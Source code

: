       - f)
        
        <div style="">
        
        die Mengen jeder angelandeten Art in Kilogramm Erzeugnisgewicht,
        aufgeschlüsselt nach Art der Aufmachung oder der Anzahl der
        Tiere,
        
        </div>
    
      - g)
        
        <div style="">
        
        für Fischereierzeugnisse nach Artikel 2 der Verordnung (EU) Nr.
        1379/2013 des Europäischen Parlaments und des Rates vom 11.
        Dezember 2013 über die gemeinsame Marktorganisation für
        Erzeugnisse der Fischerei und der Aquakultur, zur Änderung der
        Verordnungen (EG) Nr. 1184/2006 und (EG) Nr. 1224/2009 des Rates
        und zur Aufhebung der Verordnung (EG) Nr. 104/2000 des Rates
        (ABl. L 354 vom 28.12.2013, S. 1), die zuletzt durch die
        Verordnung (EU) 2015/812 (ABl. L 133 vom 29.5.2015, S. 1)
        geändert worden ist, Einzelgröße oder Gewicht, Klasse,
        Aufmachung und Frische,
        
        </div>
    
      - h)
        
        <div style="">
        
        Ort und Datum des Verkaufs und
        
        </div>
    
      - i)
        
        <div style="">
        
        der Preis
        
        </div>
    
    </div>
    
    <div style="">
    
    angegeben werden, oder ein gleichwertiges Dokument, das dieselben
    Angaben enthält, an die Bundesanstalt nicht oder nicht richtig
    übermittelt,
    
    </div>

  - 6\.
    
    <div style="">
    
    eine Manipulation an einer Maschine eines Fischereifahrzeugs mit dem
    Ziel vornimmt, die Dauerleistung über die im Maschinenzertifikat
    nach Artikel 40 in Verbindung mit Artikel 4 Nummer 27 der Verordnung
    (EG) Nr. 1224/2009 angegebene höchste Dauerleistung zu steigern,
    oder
□ □ □ □
[EXERCISE GOAL] Select every line above that contains the word "Rates", and copy it.

[EXERCISE SOLUTION]
        1379/2013 des Europäischen Parlaments und des Rates vom 11.
        Verordnungen (EG) Nr. 1184/2006 und (EG) Nr. 1224/2009 des Rates
        und zur Aufhebung der Verordnung (EG) Nr. 104/2000 des Rates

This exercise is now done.